Tras una nueva pausa, Carter al fin recobró el aliento y pudo responder.

—¡Sí, cosas maravillosas!

Capítulo 1

De todas las ventanas de Castle Carter salía una luz tenue pero suficiente para dar forma al edificio entre las sombras de Elwat el-Diban, al pie del camino que llevaba hasta el Valle de los Reyes, en la orilla oeste de Luxor. Era finales de noviembre, pero el calor en esa zona desértica todavía se dejaba notar. Por las ventanas, ligeramente entornadas, corría una ligera brisa fresca. Del interior llegaban las voces alegres y emocionadas de cuantos participaban en la fiesta organizada por lord Carnarvon. El motivo de la celebración lo merecía: el quinto conde de Carnarvon acababa de descubrir, junto al egiptólogo Howard Carter, la tumba intacta de un faraón en el cercano cementerio real de Biban el-Moluk, el Valle de las Puertas de los Reyes, más conocido como el Valle de los Reyes.

En el silencio de la noche, en la Montaña Tebana se elevaban exclamaciones, risas y conjeturas ingenuas sobre los posibles tesoros que pudiera contener el sepulcro. Ése era el único tema de conversación. El nombre del faraón, Tutankhamón, corría de boca en boca.

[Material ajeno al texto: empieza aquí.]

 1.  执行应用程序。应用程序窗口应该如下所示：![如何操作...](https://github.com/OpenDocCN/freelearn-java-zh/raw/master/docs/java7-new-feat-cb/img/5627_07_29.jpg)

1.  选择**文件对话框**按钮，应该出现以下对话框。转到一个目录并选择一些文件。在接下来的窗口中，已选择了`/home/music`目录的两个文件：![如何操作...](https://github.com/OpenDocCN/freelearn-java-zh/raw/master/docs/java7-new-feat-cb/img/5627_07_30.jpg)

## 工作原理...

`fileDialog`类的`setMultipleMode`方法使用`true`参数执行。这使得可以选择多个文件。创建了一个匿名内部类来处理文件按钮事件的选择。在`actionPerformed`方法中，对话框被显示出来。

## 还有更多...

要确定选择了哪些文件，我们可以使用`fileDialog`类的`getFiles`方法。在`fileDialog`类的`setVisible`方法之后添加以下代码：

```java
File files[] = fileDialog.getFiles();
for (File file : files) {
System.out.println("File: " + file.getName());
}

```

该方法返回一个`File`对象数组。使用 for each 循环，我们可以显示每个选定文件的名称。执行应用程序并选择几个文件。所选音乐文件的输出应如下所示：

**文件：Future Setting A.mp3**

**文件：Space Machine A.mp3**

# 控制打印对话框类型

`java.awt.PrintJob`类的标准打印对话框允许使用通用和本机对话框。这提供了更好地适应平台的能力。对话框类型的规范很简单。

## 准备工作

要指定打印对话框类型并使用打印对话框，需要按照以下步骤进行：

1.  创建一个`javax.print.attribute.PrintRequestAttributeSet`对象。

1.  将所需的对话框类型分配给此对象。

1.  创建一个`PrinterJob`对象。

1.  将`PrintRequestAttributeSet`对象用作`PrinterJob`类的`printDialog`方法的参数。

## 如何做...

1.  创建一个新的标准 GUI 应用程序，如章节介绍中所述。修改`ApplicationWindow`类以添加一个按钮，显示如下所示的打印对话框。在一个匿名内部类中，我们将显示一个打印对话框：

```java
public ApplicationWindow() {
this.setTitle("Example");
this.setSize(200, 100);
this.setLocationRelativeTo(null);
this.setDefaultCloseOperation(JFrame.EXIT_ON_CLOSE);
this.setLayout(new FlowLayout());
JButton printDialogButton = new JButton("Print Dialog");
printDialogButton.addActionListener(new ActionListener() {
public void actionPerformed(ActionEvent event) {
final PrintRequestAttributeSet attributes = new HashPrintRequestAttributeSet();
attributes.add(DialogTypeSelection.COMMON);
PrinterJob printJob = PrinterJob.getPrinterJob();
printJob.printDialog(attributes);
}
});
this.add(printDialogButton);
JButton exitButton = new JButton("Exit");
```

Lord Carnarvon caminaba entre los invitados saludando y recibiendo las felicitaciones de arqueólogos, amigos y autoridades. Tras el accidente automovilístico que había sufrido años atrás, nunca se separaba de su bastón. Aun así, el aristócrata deambulaba entre los presentes con soltura. De elegancia innata, bigote y cabello rubios y recortados con esmero, y profunda mirada de ojos azules, Carnarvon encarnaba al perfecto inglés, el prototipo de una imagen señorial que durante generaciones había heredado la familia de Highclere.

El conde se sentía henchido de orgullo por el sensacional hallazgo tras dos décadas de infructuoso trabajo en las que lo descubierto en los diferentes lugares donde había excavado casi cabía en un pequeño baúl.

De pronto Carnarvon se percató de que entre los asistentes a la fiesta faltaba el más importante. La reunión tenía lugar en la casa que el conde había construido hacía una década para su amigo y colega de aventuras Howard Carter, a quien en ese momento no veía por ninguna parte. Se acercó a uno de los muebles con bebidas y refrescos, colocados contra la pared del pequeño salón, junto al que se hallaba lady Evelyn Herbert.

—¿Dónde está Howard? —preguntó a su hija mientras apuraba el whisky de su vaso y paseaba la mirada por encima de las cabezas de los asistentes.

—No lo sé. En el jardín interior no está, vengo de allí. Creí que estaba contigo… —respondió ella con expresión aburrida—. ¿Quieres que vaya a buscarle? —añadió con un brillo de entusiasmo en los ojos.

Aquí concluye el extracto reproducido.